EXERCISE AIM: For this exercise, transcribe all the records below exactly.

SUPPLIED RECORDS:
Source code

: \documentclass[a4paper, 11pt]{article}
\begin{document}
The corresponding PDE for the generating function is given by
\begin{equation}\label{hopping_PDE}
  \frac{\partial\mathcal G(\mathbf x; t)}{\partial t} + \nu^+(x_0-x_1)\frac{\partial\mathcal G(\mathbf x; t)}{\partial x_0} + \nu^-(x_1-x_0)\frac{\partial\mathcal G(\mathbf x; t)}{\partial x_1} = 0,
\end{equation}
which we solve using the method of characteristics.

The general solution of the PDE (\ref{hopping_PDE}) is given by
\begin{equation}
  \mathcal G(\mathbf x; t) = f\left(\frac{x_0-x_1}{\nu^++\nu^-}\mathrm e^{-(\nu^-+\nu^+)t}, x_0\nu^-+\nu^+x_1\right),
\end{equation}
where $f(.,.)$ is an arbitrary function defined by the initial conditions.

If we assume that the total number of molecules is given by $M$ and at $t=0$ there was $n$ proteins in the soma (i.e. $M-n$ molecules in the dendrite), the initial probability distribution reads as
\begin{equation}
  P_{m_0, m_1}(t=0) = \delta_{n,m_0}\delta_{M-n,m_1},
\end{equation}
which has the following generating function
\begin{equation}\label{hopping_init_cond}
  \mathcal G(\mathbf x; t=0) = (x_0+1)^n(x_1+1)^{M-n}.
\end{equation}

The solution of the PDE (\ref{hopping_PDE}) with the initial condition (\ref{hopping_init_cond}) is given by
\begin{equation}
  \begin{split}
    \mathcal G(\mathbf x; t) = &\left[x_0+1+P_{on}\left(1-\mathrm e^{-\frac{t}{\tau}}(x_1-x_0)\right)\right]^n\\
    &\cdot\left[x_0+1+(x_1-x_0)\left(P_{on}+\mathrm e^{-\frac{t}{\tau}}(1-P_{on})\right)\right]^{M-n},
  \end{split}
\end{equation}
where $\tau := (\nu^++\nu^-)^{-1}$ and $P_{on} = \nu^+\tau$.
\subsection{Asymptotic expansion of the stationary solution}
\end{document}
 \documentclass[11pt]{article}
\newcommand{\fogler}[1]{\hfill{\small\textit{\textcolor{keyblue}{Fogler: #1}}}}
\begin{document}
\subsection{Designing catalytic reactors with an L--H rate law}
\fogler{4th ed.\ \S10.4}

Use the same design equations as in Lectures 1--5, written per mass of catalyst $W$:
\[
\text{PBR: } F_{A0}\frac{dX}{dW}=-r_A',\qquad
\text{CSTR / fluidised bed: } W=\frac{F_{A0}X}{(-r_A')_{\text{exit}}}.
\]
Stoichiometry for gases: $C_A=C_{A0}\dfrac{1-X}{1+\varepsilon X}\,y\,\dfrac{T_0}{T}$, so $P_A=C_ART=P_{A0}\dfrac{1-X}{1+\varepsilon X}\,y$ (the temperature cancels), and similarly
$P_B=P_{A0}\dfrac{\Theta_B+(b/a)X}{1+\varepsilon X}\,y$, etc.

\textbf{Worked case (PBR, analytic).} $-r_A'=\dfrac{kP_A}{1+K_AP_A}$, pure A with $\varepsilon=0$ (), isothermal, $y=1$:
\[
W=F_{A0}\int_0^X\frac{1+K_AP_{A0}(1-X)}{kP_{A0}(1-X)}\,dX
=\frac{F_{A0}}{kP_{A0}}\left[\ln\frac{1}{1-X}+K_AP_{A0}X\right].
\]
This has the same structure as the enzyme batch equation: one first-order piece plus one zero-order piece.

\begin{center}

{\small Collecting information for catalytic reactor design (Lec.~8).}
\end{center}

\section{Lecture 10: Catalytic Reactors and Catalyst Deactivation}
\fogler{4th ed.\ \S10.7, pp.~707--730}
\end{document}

WRITTEN ANSWER:
Source code

: \documentclass[a4paper, 11pt]{article}
\begin{document}
The corresponding PDE for the generating function is given by
\begin{equation}\label{hopping_PDE}
  \frac{\partial\mathcal G(\mathbf x; t)}{\partial t} + \nu^+(x_0-x_1)\frac{\partial\mathcal G(\mathbf x; t)}{\partial x_0} + \nu^-(x_1-x_0)\frac{\partial\mathcal G(\mathbf x; t)}{\partial x_1} = 0,
\end{equation}
which we solve using the method of characteristics.

The general solution of the PDE (\ref{hopping_PDE}) is given by
\begin{equation}
  \mathcal G(\mathbf x; t) = f\left(\frac{x_0-x_1}{\nu^++\nu^-}\mathrm e^{-(\nu^-+\nu^+)t}, x_0\nu^-+\nu^+x_1\right),
\end{equation}
where $f(.,.)$ is an arbitrary function defined by the initial conditions.

If we assume that the total number of molecules is given by $M$ and at $t=0$ there was $n$ proteins in the soma (i.e. $M-n$ molecules in the dendrite), the initial probability distribution reads as
\begin{equation}
  P_{m_0, m_1}(t=0) = \delta_{n,m_0}\delta_{M-n,m_1},
\end{equation}
which has the following generating function
\begin{equation}\label{hopping_init_cond}
  \mathcal G(\mathbf x; t=0) = (x_0+1)^n(x_1+1)^{M-n}.
\end{equation}

The solution of the PDE (\ref{hopping_PDE}) with the initial condition (\ref{hopping_init_cond}) is given by
\begin{equation}
  \begin{split}
    \mathcal G(\mathbf x; t) = &\left[x_0+1+P_{on}\left(1-\mathrm e^{-\frac{t}{\tau}}(x_1-x_0)\right)\right]^n\\
    &\cdot\left[x_0+1+(x_1-x_0)\left(P_{on}+\mathrm e^{-\frac{t}{\tau}}(1-P_{on})\right)\right]^{M-n},
  \end{split}
\end{equation}
where $\tau := (\nu^++\nu^-)^{-1}$ and $P_{on} = \nu^+\tau$.
\subsection{Asymptotic expansion of the stationary solution}
\end{document}
 \documentclass[11pt]{article}
\newcommand{\fogler}[1]{\hfill{\small\textit{\textcolor{keyblue}{Fogler: #1}}}}
\begin{document}
\subsection{Designing catalytic reactors with an L--H rate law}
\fogler{4th ed.\ \S10.4}

Use the same design equations as in Lectures 1--5, written per mass of catalyst $W$:
\[
\text{PBR: } F_{A0}\frac{dX}{dW}=-r_A',\qquad
\text{CSTR / fluidised bed: } W=\frac{F_{A0}X}{(-r_A')_{\text{exit}}}.
\]
Stoichiometry for gases: $C_A=C_{A0}\dfrac{1-X}{1+\varepsilon X}\,y\,\dfrac{T_0}{T}$, so $P_A=C_ART=P_{A0}\dfrac{1-X}{1+\varepsilon X}\,y$ (the temperature cancels), and similarly
$P_B=P_{A0}\dfrac{\Theta_B+(b/a)X}{1+\varepsilon X}\,y$, etc.

\textbf{Worked case (PBR, analytic).} $-r_A'=\dfrac{kP_A}{1+K_AP_A}$, pure A with $\varepsilon=0$ (), isothermal, $y=1$:
\[
W=F_{A0}\int_0^X\frac{1+K_AP_{A0}(1-X)}{kP_{A0}(1-X)}\,dX
=\frac{F_{A0}}{kP_{A0}}\left[\ln\frac{1}{1-X}+K_AP_{A0}X\right].
\]
This has the same structure as the enzyme batch equation: one first-order piece plus one zero-order piece.

\begin{center}

{\small Collecting information for catalytic reactor design (Lec.~8).}
\end{center}

\section{Lecture 10: Catalytic Reactors and Catalyst Deactivation}
\fogler{4th ed.\ \S10.7, pp.~707--730}
\end{document}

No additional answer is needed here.